## Data records
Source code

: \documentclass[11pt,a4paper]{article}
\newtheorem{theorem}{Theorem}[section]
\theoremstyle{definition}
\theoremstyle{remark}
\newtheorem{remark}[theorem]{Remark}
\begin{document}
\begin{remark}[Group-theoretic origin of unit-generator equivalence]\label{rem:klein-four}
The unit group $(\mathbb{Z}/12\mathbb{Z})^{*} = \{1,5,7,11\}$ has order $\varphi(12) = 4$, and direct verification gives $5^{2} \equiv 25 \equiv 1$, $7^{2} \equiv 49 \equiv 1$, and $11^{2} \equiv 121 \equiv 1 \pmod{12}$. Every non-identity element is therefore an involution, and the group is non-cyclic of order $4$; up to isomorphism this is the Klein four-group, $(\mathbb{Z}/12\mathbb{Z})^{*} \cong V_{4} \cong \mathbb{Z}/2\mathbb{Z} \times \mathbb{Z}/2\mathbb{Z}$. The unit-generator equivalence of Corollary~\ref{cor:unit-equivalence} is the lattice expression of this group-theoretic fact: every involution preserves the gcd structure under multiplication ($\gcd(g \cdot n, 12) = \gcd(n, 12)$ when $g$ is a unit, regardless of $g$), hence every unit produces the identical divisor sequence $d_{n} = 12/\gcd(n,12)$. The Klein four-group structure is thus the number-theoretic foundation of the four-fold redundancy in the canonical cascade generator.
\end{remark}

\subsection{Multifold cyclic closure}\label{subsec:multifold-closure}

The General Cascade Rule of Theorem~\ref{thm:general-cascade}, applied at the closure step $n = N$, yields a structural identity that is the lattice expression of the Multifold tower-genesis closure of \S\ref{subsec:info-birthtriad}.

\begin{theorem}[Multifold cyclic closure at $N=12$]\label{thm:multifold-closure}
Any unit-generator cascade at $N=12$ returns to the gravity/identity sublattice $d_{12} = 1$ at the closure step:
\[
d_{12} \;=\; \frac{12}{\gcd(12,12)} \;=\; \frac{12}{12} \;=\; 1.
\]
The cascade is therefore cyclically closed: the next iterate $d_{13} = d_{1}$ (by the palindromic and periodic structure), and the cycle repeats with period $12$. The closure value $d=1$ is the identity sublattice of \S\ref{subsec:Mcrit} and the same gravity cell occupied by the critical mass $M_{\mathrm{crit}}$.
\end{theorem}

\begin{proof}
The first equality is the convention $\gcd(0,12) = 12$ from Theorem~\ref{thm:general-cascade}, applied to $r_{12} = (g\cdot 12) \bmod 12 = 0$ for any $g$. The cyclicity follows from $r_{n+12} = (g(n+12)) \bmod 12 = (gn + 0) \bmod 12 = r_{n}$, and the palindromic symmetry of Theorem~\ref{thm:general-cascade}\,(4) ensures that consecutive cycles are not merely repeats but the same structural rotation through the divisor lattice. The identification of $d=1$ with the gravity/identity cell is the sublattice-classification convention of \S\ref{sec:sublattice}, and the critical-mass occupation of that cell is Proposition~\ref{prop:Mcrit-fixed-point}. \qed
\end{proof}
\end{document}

## What to work on
Copy each record exactly, leaving nothing out.

## Answer to this exercise
Source code

: \documentclass[11pt,a4paper]{article}
\newtheorem{theorem}{Theorem}[section]
\theoremstyle{definition}
\theoremstyle{remark}
\newtheorem{remark}[theorem]{Remark}
\begin{document}
\begin{remark}[Group-theoretic origin of unit-generator equivalence]\label{rem:klein-four}
The unit group $(\mathbb{Z}/12\mathbb{Z})^{*} = \{1,5,7,11\}$ has order $\varphi(12) = 4$, and direct verification gives $5^{2} \equiv 25 \equiv 1$, $7^{2} \equiv 49 \equiv 1$, and $11^{2} \equiv 121 \equiv 1 \pmod{12}$. Every non-identity element is therefore an involution, and the group is non-cyclic of order $4$; up to isomorphism this is the Klein four-group, $(\mathbb{Z}/12\mathbb{Z})^{*} \cong V_{4} \cong \mathbb{Z}/2\mathbb{Z} \times \mathbb{Z}/2\mathbb{Z}$. The unit-generator equivalence of Corollary~\ref{cor:unit-equivalence} is the lattice expression of this group-theoretic fact: every involution preserves the gcd structure under multiplication ($\gcd(g \cdot n, 12) = \gcd(n, 12)$ when $g$ is a unit, regardless of $g$), hence every unit produces the identical divisor sequence $d_{n} = 12/\gcd(n,12)$. The Klein four-group structure is thus the number-theoretic foundation of the four-fold redundancy in the canonical cascade generator.
\end{remark}

\subsection{Multifold cyclic closure}\label{subsec:multifold-closure}

The General Cascade Rule of Theorem~\ref{thm:general-cascade}, applied at the closure step $n = N$, yields a structural identity that is the lattice expression of the Multifold tower-genesis closure of \S\ref{subsec:info-birthtriad}.

\begin{theorem}[Multifold cyclic closure at $N=12$]\label{thm:multifold-closure}
Any unit-generator cascade at $N=12$ returns to the gravity/identity sublattice $d_{12} = 1$ at the closure step:
\[
d_{12} \;=\; \frac{12}{\gcd(12,12)} \;=\; \frac{12}{12} \;=\; 1.
\]
The cascade is therefore cyclically closed: the next iterate $d_{13} = d_{1}$ (by the palindromic and periodic structure), and the cycle repeats with period $12$. The closure value $d=1$ is the identity sublattice of \S\ref{subsec:Mcrit} and the same gravity cell occupied by the critical mass $M_{\mathrm{crit}}$.
\end{theorem}

\begin{proof}
The first equality is the convention $\gcd(0,12) = 12$ from Theorem~\ref{thm:general-cascade}, applied to $r_{12} = (g\cdot 12) \bmod 12 = 0$ for any $g$. The cyclicity follows from $r_{n+12} = (g(n+12)) \bmod 12 = (gn + 0) \bmod 12 = r_{n}$, and the palindromic symmetry of Theorem~\ref{thm:general-cascade}\,(4) ensures that consecutive cycles are not merely repeats but the same structural rotation through the divisor lattice. The identification of $d=1$ with the gravity/identity cell is the sublattice-classification convention of \S\ref{sec:sublattice}, and the critical-mass occupation of that cell is Proposition~\ref{prop:Mcrit-fixed-point}. \qed
\end{proof}
\end{document}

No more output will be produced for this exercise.